● Instructions to follow: Check every line below for the word "abekoh" and copy each one that has it.

● Data for this exercise:

┌────────

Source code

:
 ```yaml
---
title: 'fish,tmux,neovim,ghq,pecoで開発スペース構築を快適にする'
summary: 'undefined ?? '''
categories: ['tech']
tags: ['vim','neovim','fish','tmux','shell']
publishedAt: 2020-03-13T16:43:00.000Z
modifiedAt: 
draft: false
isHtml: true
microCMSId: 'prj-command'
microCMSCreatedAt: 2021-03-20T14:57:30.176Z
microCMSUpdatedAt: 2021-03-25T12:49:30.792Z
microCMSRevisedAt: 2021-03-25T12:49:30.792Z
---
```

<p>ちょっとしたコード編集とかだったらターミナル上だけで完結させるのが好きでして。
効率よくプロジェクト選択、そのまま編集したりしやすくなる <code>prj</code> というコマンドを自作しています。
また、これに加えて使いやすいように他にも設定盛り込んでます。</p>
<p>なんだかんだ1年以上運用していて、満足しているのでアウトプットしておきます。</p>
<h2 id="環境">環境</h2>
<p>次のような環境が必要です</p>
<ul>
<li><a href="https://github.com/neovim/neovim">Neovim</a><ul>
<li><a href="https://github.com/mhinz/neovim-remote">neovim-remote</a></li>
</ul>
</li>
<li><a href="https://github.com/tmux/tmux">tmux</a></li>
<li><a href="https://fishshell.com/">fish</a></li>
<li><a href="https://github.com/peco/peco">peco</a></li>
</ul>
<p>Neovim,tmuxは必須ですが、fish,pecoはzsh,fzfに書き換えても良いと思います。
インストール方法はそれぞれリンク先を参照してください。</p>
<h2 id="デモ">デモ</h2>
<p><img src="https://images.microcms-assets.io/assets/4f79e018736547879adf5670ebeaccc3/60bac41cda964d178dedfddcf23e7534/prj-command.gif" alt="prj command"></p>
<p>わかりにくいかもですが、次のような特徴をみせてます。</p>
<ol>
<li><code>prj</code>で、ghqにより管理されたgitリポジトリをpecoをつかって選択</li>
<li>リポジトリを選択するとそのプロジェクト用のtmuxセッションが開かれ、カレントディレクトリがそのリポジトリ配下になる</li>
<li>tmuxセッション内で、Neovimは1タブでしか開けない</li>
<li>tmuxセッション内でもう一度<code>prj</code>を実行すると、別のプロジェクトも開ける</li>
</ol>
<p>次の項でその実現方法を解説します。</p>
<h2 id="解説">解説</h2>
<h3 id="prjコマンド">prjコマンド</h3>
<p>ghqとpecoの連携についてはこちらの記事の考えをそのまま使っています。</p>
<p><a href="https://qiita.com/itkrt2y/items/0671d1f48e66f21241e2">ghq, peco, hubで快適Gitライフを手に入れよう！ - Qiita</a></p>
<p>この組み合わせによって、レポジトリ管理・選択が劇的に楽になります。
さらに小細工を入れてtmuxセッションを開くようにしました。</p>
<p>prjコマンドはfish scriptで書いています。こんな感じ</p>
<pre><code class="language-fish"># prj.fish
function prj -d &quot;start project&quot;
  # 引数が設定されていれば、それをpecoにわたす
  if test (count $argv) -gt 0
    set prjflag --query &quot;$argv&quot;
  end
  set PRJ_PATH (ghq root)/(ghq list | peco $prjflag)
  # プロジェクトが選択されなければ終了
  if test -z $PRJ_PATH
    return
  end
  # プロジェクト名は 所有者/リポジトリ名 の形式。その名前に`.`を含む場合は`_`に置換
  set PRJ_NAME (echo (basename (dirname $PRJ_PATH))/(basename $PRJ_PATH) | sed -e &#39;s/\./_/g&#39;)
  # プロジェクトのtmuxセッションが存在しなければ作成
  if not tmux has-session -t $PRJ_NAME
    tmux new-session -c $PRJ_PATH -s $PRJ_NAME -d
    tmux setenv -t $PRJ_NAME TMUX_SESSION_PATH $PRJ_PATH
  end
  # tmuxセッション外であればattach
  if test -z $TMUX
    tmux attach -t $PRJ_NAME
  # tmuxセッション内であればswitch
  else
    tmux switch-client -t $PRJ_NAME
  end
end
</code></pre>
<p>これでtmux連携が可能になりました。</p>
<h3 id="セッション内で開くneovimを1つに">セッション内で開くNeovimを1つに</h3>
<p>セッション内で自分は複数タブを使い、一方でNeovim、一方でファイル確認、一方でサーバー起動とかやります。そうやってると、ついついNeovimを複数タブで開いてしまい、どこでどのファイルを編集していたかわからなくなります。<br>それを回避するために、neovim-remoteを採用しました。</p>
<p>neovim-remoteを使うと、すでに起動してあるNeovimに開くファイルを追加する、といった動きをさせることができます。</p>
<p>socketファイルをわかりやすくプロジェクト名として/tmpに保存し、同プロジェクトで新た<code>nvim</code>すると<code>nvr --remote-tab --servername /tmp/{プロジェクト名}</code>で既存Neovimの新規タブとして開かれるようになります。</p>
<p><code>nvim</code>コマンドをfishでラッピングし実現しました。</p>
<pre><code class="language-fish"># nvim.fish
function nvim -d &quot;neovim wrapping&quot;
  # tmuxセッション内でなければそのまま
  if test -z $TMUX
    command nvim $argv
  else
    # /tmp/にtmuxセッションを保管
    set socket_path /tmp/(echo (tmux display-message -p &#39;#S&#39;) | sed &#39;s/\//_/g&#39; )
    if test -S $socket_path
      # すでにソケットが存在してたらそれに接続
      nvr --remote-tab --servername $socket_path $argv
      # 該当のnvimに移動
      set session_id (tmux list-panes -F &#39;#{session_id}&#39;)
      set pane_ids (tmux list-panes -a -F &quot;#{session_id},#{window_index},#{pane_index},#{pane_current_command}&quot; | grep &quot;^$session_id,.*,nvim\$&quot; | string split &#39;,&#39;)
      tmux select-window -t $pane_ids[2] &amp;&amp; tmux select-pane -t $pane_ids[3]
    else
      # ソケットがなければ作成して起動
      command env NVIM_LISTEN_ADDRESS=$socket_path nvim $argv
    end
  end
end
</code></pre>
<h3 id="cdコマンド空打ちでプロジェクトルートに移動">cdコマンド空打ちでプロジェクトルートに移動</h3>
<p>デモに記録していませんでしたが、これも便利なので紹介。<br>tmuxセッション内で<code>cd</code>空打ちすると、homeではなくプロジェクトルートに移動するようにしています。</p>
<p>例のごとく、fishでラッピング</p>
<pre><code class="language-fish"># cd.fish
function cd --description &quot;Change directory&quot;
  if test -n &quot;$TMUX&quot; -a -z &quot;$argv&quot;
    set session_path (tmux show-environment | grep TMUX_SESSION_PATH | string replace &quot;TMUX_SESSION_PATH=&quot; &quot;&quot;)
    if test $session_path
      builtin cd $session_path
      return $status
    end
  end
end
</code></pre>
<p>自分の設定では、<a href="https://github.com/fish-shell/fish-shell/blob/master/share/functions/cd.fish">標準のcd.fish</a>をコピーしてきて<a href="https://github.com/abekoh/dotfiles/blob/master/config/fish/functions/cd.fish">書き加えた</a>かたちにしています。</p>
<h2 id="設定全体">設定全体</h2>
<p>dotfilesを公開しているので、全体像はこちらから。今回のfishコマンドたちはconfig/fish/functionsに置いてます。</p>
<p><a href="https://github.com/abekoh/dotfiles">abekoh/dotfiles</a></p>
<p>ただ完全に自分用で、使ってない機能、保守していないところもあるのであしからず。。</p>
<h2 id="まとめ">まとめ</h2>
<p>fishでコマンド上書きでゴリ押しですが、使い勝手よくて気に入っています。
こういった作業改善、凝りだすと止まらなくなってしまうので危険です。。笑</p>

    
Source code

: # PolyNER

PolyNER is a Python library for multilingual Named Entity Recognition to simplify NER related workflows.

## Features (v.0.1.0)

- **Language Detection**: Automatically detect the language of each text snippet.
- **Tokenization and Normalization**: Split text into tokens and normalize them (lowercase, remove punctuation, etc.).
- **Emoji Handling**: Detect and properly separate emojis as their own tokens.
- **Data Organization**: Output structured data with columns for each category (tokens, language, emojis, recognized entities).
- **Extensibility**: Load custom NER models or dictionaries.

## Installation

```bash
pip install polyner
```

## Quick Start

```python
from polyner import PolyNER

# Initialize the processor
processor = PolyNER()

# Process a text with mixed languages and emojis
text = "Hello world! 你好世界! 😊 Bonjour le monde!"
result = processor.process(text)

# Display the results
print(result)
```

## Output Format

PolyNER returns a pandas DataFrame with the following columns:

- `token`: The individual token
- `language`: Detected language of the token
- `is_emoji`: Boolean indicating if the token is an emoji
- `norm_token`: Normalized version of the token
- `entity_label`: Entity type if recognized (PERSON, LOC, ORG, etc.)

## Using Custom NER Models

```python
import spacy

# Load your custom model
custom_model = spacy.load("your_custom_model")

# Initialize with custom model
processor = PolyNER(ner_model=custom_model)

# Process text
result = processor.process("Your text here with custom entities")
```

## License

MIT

└────────

● Exercise solution:
<p>自分の設定では、<a href="https://github.com/fish-shell/fish-shell/blob/master/share/functions/cd.fish">標準のcd.fish</a>をコピーしてきて<a href="https://github.com/abekoh/dotfiles/blob/master/config/fish/functions/cd.fish">書き加えた</a>かたちにしています。</p>
<p><a href="https://github.com/abekoh/dotfiles">abekoh/dotfiles</a></p>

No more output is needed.